*** Data section Section Begins ***
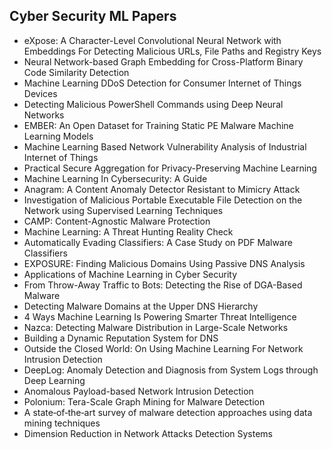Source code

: <h2>Cyber Security ML Papers</h2>


<ul>

                             

 <li><a target="_blank" href="https://github.com/manjunath5496/Cyber-Security-ML-Papers/blob/master/cyb(1).pdf" style="text-decoration:none;">eXpose: A Character-Level Convolutional Neural Network with Embeddings For Detecting Malicious URLs, File Paths and Registry Keys</a></li>

 <li><a target="_blank" href="https://github.com/manjunath5496/Cyber-Security-ML-Papers/blob/master/cyb(2).pdf" style="text-decoration:none;">Neural Network-based Graph Embedding for Cross-Platform Binary Code Similarity Detection</a></li>

<li><a target="_blank" href="https://github.com/manjunath5496/Cyber-Security-ML-Papers/blob/master/cyb(3).pdf" style="text-decoration:none;">Machine Learning DDoS Detection for Consumer Internet of Things Devices</a></li>
 <li><a target="_blank" href="https://github.com/manjunath5496/Cyber-Security-ML-Papers/blob/master/cyb(4).pdf" style="text-decoration:none;">Detecting Malicious PowerShell Commands using Deep Neural Networks</a></li>                              
<li><a target="_blank" href="https://github.com/manjunath5496/Cyber-Security-ML-Papers/blob/master/cyb(5).pdf" style="text-decoration:none;">EMBER: An Open Dataset for Training Static PE Malware Machine Learning Models</a></li>
<li><a target="_blank" href="https://github.com/manjunath5496/Cyber-Security-ML-Papers/blob/master/cyb(6).pdf" style="text-decoration:none;">Machine Learning Based Network Vulnerability Analysis of Industrial Internet of Things</a></li>
 <li><a target="_blank" href="https://github.com/manjunath5496/Cyber-Security-ML-Papers/blob/master/cyb(7).pdf" style="text-decoration:none;">Practical Secure Aggregation
for Privacy-Preserving Machine Learning</a></li>

 <li><a target="_blank" href="https://github.com/manjunath5496/Cyber-Security-ML-Papers/blob/master/cyb(8).pdf" style="text-decoration:none;"> Machine Learning In Cybersecurity: A Guide</a></li>
   <li><a target="_blank" href="https://github.com/manjunath5496/Cyber-Security-ML-Papers/blob/master/cyb(9).pdf" style="text-decoration:none;">Anagram: A Content Anomaly Detector Resistant to Mimicry Attack</a></li>
  
   
 <li><a target="_blank" href="https://github.com/manjunath5496/Cyber-Security-ML-Papers/blob/master/cyb(10).pdf" style="text-decoration:none;">Investigation of Malicious Portable Executable File Detection on the Network using Supervised Learning Techniques</a></li>                              
<li><a target="_blank" href="https://github.com/manjunath5496/Cyber-Security-ML-Papers/blob/master/cyb(11).pdf" style="text-decoration:none;">CAMP: Content-Agnostic Malware Protection</a></li>
<li><a target="_blank" href="https://github.com/manjunath5496/Cyber-Security-ML-Papers/blob/master/cyb(12).pdf" style="text-decoration:none;">Machine Learning: A Threat Hunting Reality Check</a></li>
<li><a target="_blank" href="https://github.com/manjunath5496/Cyber-Security-ML-Papers/blob/master/cyb(13).pdf" style="text-decoration:none;">Automatically Evading Classifiers: A Case Study on PDF Malware Classifiers</a></li>

<li><a target="_blank" href="https://github.com/manjunath5496/Cyber-Security-ML-Papers/blob/master/cyb(14).pdf" style="text-decoration:none;">EXPOSURE: Finding Malicious Domains Using Passive DNS Analysis</a></li>
                              
<li><a target="_blank" href="https://github.com/manjunath5496/Cyber-Security-ML-Papers/blob/master/cyb(15).pdf" style="text-decoration:none;">Applications of Machine Learning in Cyber Security</a></li>

<li><a target="_blank" href="https://github.com/manjunath5496/Cyber-Security-ML-Papers/blob/master/cyb(16).pdf" style="text-decoration:none;">From Throw-Away Traffic to Bots:
Detecting the Rise of DGA-Based Malware</a></li>

  <li><a target="_blank" href="https://github.com/manjunath5496/Cyber-Security-ML-Papers/blob/master/cyb(17).pdf" style="text-decoration:none;">
Detecting Malware Domains at the Upper DNS Hierarchy</a></li>   
  
<li><a target="_blank" href="https://github.com/manjunath5496/Cyber-Security-ML-Papers/blob/master/cyb(18).pdf" style="text-decoration:none;">4 Ways Machine Learning
Is Powering Smarter Threat Intelligence</a></li> 

  
<li><a target="_blank" href="https://github.com/manjunath5496/Cyber-Security-ML-Papers/blob/master/cyb(19).pdf" style="text-decoration:none;">Nazca: Detecting Malware Distribution in Large-Scale Networks</a></li> 

<li><a target="_blank" href="https://github.com/manjunath5496/Cyber-Security-ML-Papers/blob/master/cyb(20).pdf" style="text-decoration:none;">
Building a Dynamic Reputation System for DNS</a></li>

<li><a target="_blank" href="https://github.com/manjunath5496/Cyber-Security-ML-Papers/blob/master/cyb(21).pdf" style="text-decoration:none;">Outside the Closed World:
On Using Machine Learning For Network Intrusion Detection</a></li>
<li><a target="_blank" href="https://github.com/manjunath5496/Cyber-Security-ML-Papers/blob/master/cyb(22).pdf" style="text-decoration:none;">DeepLog: Anomaly Detection and Diagnosis from System Logs through Deep Learning</a></li> 
 <li><a target="_blank" href="https://github.com/manjunath5496/Cyber-Security-ML-Papers/blob/master/cyb(23).pdf" style="text-decoration:none;">Anomalous Payload-based Network Intrusion Detection</a></li> 
 

   <li><a target="_blank" href="https://github.com/manjunath5496/Cyber-Security-ML-Papers/blob/master/cyb(24).pdf" style="text-decoration:none;">Polonium: Tera-Scale Graph Mining for Malware Detection</a></li>
 
   <li><a target="_blank" href="https://github.com/manjunath5496/Cyber-Security-ML-Papers/blob/master/cyb(25).pdf" style="text-decoration:none;">A state‑of‑the‑art survey of malware detection approaches using data mining techniques</a></li>                              
 <li><a target="_blank" href="https://github.com/manjunath5496/Cyber-Security-ML-Papers/blob/master/cyb(26).pdf" style="text-decoration:none;">Dimension Reduction in Network Attacks Detection Systems</a></li>
 </ul>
*** Data section Section Ends ***
▶ Instructions to follow: Could you reproduce exactly the lines from the first line of the listing through the line containing "to Mimicry Attack</a></li>", both included, with pictures left out?

▶ Output:
Source code

: <h2>Cyber Security ML Papers</h2>


<ul>

                             

 <li><a target="_blank" href="https://github.com/manjunath5496/Cyber-Security-ML-Papers/blob/master/cyb(1).pdf" style="text-decoration:none;">eXpose: A Character-Level Convolutional Neural Network with Embeddings For Detecting Malicious URLs, File Paths and Registry Keys</a></li>

 <li><a target="_blank" href="https://github.com/manjunath5496/Cyber-Security-ML-Papers/blob/master/cyb(2).pdf" style="text-decoration:none;">Neural Network-based Graph Embedding for Cross-Platform Binary Code Similarity Detection</a></li>

<li><a target="_blank" href="https://github.com/manjunath5496/Cyber-Security-ML-Papers/blob/master/cyb(3).pdf" style="text-decoration:none;">Machine Learning DDoS Detection for Consumer Internet of Things Devices</a></li>
 <li><a target="_blank" href="https://github.com/manjunath5496/Cyber-Security-ML-Papers/blob/master/cyb(4).pdf" style="text-decoration:none;">Detecting Malicious PowerShell Commands using Deep Neural Networks</a></li>                              
<li><a target="_blank" href="https://github.com/manjunath5496/Cyber-Security-ML-Papers/blob/master/cyb(5).pdf" style="text-decoration:none;">EMBER: An Open Dataset for Training Static PE Malware Machine Learning Models</a></li>
<li><a target="_blank" href="https://github.com/manjunath5496/Cyber-Security-ML-Papers/blob/master/cyb(6).pdf" style="text-decoration:none;">Machine Learning Based Network Vulnerability Analysis of Industrial Internet of Things</a></li>
 <li><a target="_blank" href="https://github.com/manjunath5496/Cyber-Security-ML-Papers/blob/master/cyb(7).pdf" style="text-decoration:none;">Practical Secure Aggregation
for Privacy-Preserving Machine Learning</a></li>

 <li><a target="_blank" href="https://github.com/manjunath5496/Cyber-Security-ML-Papers/blob/master/cyb(8).pdf" style="text-decoration:none;"> Machine Learning In Cybersecurity: A Guide</a></li>
   <li><a target="_blank" href="https://github.com/manjunath5496/Cyber-Security-ML-Papers/blob/master/cyb(9).pdf" style="text-decoration:none;">Anagram: A Content Anomaly Detector Resistant to Mimicry Attack</a></li>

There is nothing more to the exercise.